Wednesday, January 18, 2012

Are the Reds' Offseason Moves Enough?

Is the additon of Ryan Madson, among others,
enough to dub the Reds' division favorites?

Dan Syzmborski wrote a very intriguing column recently implying that the Reds still need to make another big offseason move to be considered the "true division favorites" (it's an ESPN Insider piece, so if you want to view it in its entirety you must subscribe). Nonetheless, Syzmborski got me wondering, DO the Reds REALLY need to add another weapon to their arsenal to claim the NL Central in 2012?

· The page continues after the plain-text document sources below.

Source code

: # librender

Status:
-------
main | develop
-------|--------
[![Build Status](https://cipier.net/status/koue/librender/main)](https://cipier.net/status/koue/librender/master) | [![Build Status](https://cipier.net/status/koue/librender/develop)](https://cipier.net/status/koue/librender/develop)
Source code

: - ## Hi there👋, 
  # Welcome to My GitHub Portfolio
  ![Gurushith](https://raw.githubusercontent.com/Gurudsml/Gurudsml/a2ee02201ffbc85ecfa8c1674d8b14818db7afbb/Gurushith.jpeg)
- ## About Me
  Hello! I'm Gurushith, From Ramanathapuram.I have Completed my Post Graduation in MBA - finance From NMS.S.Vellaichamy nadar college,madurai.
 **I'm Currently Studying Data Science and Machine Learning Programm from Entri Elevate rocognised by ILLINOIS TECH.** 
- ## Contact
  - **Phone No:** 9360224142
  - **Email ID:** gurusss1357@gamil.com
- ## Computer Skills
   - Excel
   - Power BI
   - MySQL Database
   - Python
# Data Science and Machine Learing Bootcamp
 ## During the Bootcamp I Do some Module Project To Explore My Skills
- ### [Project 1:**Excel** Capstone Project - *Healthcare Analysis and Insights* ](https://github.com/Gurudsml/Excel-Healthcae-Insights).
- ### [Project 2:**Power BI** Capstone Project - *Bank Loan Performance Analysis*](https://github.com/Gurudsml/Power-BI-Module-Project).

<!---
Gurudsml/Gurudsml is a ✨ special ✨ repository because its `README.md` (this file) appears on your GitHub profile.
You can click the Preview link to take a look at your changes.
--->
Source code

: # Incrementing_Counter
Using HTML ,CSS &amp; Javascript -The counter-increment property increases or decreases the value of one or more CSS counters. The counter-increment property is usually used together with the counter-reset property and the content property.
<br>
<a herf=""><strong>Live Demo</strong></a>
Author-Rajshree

In the article Symborski talks about the disappointment of the 2011 campaign, the club's recent acquisitions, a ZiPS projection chart for notable players, and some possible names for the franchise to consider acquiring. However, these two paragraphs are the most telling of the article, in my opinion:

"The Reds' embrace of the short term, buoyed by the departures of Albert Pujols and Prince Fielder from their likely rivals, was furthered by the signing of Ryan Madson to a one-year, $8.5 million contract. ZiPS projects Madson at a 3.00 ERA in 60 innings for the Reds with 63 strikeouts. While some of my fellow number crunchers may feel that it's too much money to be paying a reliever, the fact it's a one-year deal and the Reds are pushing for a division makes it a very good idea.

Jocketty has been very
aggresive in his approach
to 2012
In the wake of the Madson signing, ZiPS now projects Cincinnati's mean win total for 2012 at 87, a hair above the Brewers and St. Louis Cardinals at 86 wins. While this would make the Reds a very slight favorite in the division for now, given the team's focus on 2012 and the large margin for error when predicting the future, the team really shouldn't stop now. With the NL East looking very strong, second place in the NL Central is more likely to be a consolation prize this October rather than earn a wild card."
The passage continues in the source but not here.